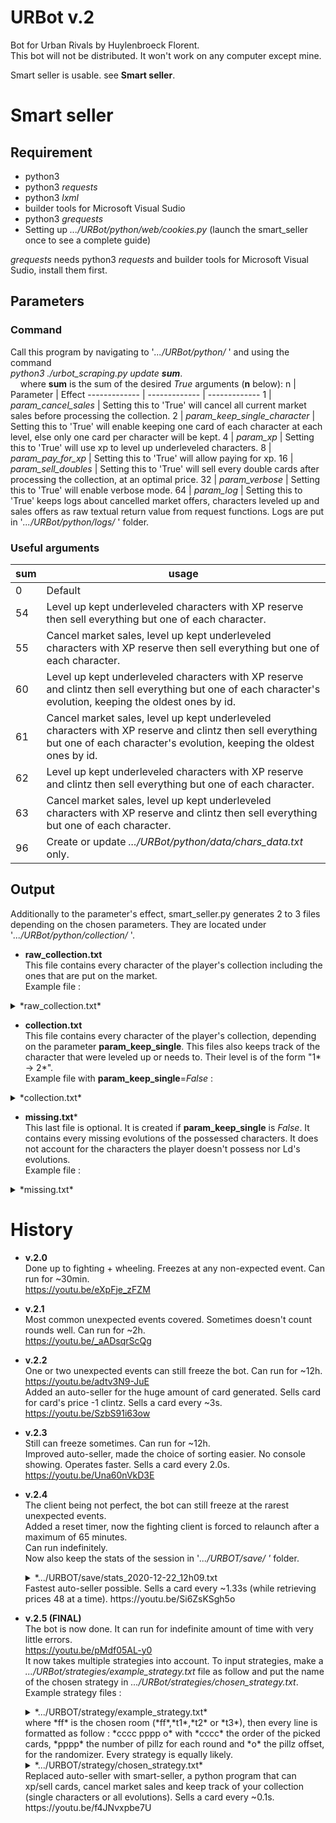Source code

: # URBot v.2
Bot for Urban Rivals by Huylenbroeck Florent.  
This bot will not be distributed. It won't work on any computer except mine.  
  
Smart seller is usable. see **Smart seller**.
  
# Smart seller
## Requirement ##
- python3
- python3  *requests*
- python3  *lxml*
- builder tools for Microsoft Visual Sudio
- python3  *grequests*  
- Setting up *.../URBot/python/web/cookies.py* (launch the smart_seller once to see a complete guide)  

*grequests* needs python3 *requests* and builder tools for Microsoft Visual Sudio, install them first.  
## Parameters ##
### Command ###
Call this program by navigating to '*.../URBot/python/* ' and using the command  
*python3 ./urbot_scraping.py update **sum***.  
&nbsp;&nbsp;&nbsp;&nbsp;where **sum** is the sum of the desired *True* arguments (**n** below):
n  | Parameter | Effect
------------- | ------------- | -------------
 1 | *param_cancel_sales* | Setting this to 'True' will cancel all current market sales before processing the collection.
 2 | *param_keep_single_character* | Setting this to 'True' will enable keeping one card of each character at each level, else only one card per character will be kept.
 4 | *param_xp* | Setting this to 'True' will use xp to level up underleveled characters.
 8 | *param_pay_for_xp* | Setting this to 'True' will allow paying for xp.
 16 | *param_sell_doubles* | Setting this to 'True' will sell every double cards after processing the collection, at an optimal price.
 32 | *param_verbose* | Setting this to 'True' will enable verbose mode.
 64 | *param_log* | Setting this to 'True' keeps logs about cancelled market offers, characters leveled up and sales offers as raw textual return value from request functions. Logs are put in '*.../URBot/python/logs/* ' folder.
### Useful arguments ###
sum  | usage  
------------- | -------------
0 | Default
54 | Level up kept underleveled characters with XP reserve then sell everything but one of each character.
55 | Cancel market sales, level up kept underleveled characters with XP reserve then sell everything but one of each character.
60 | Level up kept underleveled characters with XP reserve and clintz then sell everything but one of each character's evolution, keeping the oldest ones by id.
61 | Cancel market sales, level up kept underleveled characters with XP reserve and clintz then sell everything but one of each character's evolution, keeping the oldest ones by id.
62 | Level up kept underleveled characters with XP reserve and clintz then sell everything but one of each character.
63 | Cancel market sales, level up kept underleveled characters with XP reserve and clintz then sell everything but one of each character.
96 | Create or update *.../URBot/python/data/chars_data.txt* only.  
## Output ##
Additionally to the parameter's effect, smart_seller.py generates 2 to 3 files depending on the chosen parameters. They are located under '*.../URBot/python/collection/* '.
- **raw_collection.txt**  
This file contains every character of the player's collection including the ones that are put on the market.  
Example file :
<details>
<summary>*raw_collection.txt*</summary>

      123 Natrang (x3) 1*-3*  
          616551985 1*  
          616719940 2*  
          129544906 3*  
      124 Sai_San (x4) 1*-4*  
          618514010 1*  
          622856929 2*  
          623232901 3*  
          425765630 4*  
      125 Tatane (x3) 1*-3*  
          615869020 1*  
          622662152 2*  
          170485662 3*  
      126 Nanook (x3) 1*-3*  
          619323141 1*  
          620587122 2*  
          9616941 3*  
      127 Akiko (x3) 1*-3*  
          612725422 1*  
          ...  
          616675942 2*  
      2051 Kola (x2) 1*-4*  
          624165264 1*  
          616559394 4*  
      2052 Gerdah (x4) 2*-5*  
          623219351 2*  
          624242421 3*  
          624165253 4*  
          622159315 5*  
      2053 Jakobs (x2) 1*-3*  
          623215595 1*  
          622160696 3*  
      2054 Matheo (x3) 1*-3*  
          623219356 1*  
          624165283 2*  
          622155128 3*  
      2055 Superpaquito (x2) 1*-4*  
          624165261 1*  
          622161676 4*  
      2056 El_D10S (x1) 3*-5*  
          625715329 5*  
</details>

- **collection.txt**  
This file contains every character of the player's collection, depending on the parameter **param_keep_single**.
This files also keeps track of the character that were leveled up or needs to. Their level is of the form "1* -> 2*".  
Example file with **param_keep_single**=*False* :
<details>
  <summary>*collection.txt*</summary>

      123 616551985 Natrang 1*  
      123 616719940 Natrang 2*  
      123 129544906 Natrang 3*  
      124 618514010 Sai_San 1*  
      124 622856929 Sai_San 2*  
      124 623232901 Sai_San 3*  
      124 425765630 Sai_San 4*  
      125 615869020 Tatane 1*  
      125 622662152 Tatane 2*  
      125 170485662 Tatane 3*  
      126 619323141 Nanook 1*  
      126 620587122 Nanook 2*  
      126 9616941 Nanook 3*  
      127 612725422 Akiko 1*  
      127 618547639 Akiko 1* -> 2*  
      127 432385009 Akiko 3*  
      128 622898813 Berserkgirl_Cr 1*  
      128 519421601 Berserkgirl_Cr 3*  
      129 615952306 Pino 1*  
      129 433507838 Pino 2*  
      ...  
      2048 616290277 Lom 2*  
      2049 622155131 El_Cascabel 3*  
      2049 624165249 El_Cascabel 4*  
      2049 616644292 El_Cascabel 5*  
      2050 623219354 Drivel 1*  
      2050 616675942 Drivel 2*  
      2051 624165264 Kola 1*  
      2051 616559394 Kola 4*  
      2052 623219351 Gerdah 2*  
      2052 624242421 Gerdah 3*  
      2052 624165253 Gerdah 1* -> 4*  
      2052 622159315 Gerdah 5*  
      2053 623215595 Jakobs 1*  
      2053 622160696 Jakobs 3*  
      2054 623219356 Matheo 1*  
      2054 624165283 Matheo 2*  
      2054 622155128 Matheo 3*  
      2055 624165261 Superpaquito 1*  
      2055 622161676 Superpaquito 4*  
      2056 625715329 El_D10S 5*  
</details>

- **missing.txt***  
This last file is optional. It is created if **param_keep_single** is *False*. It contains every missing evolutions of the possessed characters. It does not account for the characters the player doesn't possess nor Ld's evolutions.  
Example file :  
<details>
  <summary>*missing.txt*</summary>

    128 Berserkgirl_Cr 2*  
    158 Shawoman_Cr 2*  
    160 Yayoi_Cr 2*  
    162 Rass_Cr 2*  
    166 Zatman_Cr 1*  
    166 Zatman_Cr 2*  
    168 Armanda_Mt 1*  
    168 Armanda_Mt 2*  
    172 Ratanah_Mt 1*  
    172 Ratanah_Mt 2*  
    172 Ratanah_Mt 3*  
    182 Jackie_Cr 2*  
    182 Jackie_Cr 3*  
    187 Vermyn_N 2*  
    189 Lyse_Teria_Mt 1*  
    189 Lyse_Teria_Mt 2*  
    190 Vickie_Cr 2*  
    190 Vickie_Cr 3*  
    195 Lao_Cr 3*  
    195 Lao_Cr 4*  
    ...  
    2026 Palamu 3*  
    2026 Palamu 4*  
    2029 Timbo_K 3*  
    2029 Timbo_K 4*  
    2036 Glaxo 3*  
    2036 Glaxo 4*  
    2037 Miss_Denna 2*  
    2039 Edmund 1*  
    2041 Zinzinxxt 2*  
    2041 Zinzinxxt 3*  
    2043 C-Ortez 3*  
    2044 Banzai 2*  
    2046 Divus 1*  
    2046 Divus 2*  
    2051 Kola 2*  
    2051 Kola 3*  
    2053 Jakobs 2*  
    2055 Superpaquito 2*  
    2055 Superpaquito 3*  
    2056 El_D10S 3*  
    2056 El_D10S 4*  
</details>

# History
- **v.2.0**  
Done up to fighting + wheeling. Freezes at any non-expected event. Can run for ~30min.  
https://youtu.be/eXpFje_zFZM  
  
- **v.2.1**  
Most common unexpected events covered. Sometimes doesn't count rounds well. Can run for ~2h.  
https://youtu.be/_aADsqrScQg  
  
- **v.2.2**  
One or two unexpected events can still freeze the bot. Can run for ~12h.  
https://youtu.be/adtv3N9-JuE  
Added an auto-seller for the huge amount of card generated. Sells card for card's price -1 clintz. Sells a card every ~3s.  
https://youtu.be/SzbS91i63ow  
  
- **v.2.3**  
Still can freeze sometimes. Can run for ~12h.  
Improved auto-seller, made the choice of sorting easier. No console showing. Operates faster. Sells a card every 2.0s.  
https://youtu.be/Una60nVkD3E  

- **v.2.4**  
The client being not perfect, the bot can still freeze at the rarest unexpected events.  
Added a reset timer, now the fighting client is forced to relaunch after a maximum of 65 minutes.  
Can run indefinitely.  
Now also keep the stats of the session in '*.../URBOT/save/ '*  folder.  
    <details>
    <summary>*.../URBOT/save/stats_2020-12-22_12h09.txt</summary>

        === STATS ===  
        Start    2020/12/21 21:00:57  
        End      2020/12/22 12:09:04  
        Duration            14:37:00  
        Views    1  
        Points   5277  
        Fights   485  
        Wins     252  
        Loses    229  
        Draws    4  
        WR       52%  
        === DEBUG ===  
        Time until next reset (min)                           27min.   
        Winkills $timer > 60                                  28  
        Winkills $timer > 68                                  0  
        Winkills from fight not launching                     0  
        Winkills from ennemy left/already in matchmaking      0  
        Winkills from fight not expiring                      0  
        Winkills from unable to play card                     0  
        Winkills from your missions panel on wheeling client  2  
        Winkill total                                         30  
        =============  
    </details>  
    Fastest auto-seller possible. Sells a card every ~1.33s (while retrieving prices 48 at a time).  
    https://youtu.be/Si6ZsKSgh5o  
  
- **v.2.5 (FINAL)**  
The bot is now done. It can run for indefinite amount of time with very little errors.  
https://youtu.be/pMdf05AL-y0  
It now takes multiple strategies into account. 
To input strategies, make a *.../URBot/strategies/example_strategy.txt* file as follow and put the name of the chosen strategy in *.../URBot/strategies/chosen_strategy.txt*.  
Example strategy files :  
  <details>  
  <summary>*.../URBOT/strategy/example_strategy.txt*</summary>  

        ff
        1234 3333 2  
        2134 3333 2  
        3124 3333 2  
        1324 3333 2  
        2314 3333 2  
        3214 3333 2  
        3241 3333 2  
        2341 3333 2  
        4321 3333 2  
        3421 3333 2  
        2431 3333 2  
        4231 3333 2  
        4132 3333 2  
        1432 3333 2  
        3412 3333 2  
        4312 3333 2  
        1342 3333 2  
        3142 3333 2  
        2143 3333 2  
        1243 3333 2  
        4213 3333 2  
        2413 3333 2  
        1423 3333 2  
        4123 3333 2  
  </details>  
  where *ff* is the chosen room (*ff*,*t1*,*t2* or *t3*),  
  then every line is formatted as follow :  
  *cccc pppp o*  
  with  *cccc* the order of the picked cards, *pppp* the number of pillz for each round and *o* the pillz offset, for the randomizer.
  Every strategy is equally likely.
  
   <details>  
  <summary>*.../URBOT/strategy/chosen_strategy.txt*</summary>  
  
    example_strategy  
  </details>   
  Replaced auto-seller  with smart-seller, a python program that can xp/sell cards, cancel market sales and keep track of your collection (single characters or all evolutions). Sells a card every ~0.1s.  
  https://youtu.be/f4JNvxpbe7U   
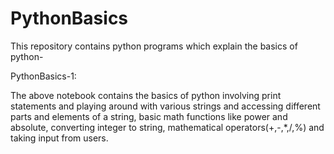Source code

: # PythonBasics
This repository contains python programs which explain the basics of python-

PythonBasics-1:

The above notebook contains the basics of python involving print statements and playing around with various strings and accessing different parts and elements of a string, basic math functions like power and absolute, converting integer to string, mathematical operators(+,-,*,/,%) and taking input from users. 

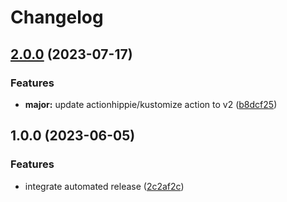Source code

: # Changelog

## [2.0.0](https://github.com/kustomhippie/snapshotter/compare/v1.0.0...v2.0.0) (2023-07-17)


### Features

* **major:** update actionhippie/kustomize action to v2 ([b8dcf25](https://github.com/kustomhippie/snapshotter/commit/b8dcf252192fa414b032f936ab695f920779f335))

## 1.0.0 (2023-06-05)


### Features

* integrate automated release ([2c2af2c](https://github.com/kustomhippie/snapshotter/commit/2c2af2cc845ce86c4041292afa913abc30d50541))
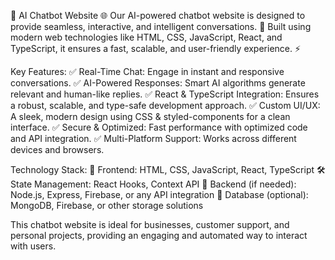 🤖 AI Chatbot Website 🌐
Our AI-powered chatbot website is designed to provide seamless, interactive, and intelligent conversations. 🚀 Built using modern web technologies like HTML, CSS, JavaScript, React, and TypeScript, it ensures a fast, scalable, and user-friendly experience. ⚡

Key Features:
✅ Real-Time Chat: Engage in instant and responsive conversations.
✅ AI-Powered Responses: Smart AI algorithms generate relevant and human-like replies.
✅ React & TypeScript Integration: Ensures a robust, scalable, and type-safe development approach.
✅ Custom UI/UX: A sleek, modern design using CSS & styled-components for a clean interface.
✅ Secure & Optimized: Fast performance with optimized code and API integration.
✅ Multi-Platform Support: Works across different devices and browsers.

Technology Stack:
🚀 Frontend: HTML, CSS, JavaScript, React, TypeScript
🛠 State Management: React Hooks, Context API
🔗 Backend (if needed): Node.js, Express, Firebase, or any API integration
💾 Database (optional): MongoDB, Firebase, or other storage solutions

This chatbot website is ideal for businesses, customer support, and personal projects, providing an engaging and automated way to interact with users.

__________________________________________________

> The problem
After locating the line with "8 | *param_pay_for_xp*" in the material above, return it and each line after it exactly, ending at the line with "61 | Cancel".

> Exercise output
 8 | *param_pay_for_xp* | Setting this to 'True' will allow paying for xp.
 16 | *param_sell_doubles* | Setting this to 'True' will sell every double cards after processing the collection, at an optimal price.
 32 | *param_verbose* | Setting this to 'True' will enable verbose mode.
 64 | *param_log* | Setting this to 'True' keeps logs about cancelled market offers, characters leveled up and sales offers as raw textual return value from request functions. Logs are put in '*.../URBot/python/logs/* ' folder.
### Useful arguments ###
sum  | usage  
------------- | -------------
0 | Default
54 | Level up kept underleveled characters with XP reserve then sell everything but one of each character.
55 | Cancel market sales, level up kept underleveled characters with XP reserve then sell everything but one of each character.
60 | Level up kept underleveled characters with XP reserve and clintz then sell everything but one of each character's evolution, keeping the oldest ones by id.
61 | Cancel market sales, level up kept underleveled characters with XP reserve and clintz then sell everything but one of each character's evolution, keeping the oldest ones by id.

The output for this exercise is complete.